ACTION ITEM: Please filter the data down to the lines that include the word "wasn" and copy them.

Start of RECORDS FOR THE EXERCISE

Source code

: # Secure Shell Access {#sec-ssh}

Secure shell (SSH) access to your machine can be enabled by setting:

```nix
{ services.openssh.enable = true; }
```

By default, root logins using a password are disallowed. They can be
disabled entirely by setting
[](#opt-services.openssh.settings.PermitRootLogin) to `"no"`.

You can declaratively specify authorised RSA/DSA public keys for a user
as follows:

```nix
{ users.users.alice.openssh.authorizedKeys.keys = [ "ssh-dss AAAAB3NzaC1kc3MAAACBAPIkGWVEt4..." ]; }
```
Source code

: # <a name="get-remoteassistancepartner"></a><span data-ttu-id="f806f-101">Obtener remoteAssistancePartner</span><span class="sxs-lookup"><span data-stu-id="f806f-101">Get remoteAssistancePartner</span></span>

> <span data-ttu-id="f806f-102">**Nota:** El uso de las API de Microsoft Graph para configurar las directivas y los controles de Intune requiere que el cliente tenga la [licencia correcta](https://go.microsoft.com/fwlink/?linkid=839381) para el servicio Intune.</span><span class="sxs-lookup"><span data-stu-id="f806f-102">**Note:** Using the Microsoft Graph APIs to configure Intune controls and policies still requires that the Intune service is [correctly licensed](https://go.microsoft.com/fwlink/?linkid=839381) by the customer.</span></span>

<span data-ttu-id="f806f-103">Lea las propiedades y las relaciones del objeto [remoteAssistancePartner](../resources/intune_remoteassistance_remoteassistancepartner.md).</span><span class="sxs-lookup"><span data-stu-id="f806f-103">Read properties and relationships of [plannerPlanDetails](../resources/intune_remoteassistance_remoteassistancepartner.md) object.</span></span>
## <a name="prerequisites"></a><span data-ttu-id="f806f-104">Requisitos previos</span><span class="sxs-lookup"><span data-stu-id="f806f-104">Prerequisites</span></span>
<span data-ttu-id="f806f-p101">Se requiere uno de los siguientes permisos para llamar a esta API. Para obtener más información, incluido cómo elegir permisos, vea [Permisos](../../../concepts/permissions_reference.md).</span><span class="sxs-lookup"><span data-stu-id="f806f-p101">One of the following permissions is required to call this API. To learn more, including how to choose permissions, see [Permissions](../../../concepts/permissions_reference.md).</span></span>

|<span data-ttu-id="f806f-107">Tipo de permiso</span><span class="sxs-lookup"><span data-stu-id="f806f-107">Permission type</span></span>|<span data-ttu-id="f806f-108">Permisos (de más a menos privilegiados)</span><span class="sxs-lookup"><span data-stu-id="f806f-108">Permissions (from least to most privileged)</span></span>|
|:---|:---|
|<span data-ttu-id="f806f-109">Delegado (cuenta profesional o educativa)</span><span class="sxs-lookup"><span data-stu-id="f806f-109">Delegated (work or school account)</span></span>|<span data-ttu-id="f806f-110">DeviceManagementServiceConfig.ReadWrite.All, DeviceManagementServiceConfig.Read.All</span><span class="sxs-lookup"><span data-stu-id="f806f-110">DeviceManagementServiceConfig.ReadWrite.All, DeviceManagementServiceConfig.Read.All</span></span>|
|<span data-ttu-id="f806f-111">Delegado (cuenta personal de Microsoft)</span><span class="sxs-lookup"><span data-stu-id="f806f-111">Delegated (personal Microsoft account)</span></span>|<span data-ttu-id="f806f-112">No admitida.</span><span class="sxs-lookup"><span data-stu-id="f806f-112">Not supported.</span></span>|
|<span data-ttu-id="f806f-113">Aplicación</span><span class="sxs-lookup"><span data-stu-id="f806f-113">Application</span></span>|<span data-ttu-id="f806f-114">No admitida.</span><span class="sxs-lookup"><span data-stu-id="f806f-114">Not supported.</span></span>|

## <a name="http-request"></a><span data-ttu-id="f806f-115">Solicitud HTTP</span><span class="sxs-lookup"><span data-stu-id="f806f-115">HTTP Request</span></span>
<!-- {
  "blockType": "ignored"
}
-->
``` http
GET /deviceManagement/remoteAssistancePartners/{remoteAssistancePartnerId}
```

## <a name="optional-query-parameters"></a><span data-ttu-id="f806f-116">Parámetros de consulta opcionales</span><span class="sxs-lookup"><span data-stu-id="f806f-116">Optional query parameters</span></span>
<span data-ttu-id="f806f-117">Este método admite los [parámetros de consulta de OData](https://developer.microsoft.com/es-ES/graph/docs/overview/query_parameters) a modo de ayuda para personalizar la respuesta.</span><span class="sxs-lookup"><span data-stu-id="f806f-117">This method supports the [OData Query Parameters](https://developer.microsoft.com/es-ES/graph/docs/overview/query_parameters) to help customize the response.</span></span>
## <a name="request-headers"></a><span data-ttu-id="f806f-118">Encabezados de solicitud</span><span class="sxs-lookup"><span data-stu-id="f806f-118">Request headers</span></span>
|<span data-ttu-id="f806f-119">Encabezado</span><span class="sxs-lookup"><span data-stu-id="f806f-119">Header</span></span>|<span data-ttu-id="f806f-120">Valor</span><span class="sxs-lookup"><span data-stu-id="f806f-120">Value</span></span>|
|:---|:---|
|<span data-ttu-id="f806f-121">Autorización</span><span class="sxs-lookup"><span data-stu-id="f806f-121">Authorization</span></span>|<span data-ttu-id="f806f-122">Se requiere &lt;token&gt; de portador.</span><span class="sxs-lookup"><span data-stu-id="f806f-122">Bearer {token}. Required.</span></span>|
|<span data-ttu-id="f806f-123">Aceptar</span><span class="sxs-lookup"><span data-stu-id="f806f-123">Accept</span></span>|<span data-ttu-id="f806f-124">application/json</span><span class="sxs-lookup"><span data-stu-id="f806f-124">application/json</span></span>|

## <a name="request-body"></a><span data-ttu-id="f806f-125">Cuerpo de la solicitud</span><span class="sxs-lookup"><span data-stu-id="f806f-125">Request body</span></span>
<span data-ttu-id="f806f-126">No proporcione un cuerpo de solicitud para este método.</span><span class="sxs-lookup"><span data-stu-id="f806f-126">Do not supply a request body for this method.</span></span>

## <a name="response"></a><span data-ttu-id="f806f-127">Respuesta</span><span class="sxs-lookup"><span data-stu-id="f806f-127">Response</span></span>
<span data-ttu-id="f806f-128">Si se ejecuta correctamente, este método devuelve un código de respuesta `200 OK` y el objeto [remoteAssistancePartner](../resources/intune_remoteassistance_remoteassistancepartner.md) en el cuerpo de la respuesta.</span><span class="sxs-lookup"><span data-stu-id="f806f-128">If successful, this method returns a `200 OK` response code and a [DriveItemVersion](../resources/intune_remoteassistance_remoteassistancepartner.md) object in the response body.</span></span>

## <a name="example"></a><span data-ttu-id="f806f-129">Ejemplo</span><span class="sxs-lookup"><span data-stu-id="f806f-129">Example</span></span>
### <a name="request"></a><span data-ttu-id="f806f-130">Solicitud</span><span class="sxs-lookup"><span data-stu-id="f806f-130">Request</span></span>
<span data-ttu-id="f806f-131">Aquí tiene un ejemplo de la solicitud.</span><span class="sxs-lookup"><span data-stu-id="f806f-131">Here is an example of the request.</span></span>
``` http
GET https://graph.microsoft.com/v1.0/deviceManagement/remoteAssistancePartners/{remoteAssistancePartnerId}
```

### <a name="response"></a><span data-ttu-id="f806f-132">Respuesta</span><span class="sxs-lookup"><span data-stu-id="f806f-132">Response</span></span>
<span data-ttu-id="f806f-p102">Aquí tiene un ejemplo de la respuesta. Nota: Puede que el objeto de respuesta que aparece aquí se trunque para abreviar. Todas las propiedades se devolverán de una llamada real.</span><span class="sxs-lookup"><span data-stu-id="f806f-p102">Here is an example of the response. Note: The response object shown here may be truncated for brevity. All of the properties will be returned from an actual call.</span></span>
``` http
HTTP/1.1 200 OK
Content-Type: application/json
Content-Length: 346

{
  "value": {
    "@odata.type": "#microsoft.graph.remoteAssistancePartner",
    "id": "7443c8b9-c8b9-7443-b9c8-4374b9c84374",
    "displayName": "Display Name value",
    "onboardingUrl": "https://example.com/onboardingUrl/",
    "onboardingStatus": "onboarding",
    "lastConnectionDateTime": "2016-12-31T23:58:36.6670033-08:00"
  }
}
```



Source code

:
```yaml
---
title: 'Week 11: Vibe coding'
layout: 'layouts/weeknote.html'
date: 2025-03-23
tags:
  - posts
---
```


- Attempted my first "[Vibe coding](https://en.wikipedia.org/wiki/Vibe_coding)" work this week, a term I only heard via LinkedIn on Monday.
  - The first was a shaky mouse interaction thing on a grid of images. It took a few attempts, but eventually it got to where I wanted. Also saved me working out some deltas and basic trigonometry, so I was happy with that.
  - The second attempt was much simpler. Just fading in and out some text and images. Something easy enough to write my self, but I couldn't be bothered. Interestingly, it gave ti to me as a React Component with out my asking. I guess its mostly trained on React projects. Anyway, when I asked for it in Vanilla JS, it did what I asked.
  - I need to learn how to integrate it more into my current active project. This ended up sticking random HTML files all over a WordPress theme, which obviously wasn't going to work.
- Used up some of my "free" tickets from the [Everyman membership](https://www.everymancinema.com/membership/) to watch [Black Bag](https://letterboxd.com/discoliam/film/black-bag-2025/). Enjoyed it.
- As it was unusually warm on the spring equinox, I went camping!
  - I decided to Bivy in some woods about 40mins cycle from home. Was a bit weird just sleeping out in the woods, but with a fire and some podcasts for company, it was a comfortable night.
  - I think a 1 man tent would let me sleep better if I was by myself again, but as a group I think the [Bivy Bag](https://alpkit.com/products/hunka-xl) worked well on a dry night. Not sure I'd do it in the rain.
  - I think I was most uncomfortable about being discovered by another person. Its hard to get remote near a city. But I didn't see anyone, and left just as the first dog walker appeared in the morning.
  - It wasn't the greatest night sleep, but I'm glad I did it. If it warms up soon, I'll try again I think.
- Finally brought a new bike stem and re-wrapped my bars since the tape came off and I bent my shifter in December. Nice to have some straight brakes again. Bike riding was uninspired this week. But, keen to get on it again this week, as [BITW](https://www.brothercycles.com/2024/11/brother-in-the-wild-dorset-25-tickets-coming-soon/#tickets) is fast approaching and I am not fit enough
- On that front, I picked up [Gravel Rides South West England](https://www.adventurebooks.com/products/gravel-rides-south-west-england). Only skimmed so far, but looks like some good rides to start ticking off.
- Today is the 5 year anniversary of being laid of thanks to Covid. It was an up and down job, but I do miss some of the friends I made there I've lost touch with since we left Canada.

End of RECORDS FOR THE EXERCISE

FINISHED EXERCISE:
  - I need to learn how to integrate it more into my current active project. This ended up sticking random HTML files all over a WordPress theme, which obviously wasn't going to work.
  - It wasn't the greatest night sleep, but I'm glad I did it. If it warms up soon, I'll try again I think.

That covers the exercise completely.